Violence: Learn more, Do more


Where have you experienced or witnessed violence in your life?

Futures_Share_Graphic_650px-3Futures Without Violence has found that about 1 in 3 teenagers report some kind of abuse – including emotional and verbal abuse – in a romantic relationship.

Every day, an average of 483 women are raped or sexually assaulted in the United States.

In the past year, more than 5 million children were exposed to physical intimate partner violence – 6.6% of children in our country. Of these children, 1 in 3 reported being physically abused themselves.

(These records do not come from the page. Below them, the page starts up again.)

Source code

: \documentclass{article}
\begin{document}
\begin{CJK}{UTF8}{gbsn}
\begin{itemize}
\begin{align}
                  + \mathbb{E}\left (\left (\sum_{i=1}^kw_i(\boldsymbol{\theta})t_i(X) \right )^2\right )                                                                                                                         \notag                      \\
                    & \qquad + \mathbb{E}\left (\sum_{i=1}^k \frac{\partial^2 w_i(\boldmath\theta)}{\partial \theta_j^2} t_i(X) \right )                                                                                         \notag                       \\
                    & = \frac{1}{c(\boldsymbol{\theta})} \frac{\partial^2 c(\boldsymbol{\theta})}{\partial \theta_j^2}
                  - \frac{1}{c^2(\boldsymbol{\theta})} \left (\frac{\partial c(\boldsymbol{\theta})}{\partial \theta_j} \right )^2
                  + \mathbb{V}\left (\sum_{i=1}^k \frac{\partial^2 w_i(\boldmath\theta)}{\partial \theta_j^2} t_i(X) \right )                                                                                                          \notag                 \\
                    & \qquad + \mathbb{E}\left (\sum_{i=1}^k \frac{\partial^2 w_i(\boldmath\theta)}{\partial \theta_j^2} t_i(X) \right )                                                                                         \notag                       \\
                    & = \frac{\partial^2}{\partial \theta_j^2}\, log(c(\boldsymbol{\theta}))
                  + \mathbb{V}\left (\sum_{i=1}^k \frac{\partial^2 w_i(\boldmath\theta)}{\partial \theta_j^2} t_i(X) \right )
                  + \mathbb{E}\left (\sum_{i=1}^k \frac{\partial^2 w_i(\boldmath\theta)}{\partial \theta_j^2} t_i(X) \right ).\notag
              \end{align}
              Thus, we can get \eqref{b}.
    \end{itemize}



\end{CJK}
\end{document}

With statistics like these, we could say that we have all been exposed to violence somewhere and at some point in our lives – whether we’ve experienced it ourselves or someone close to us has. We see the consequences to exposure to violence all around us. Violence leads to more violence and our exposure to it impacts our health and the health of our loved ones. For example:

  • Women victimized by abuse are more likely to be diagnosed with serious health problems including depression, panic attacks, high risk behaviors such as tobacco and substance abuse and sexual risk taking, as well as migraines, chronic pain, arthritis, high blood pressure, gastrointestinal problems, inconsistent use of birth control, and delayed entry into prenatal care.

  • Pregnant women are frequent targets of abuse and, as a result, are placed at risk for low birth weight babies, pre-term labor — pregnant and parenting teens are especially vulnerable.

  • Abused children and those exposed to adult violence in their homes may have short and long term physical, emotional and learning problems, including: increased aggression, decreased responsiveness to adults, failure to thrive, posttraumatic stress disorder, depression, anxiety, hyper vigilance and hyperactivity, eating and sleeping problems, and developmental delays.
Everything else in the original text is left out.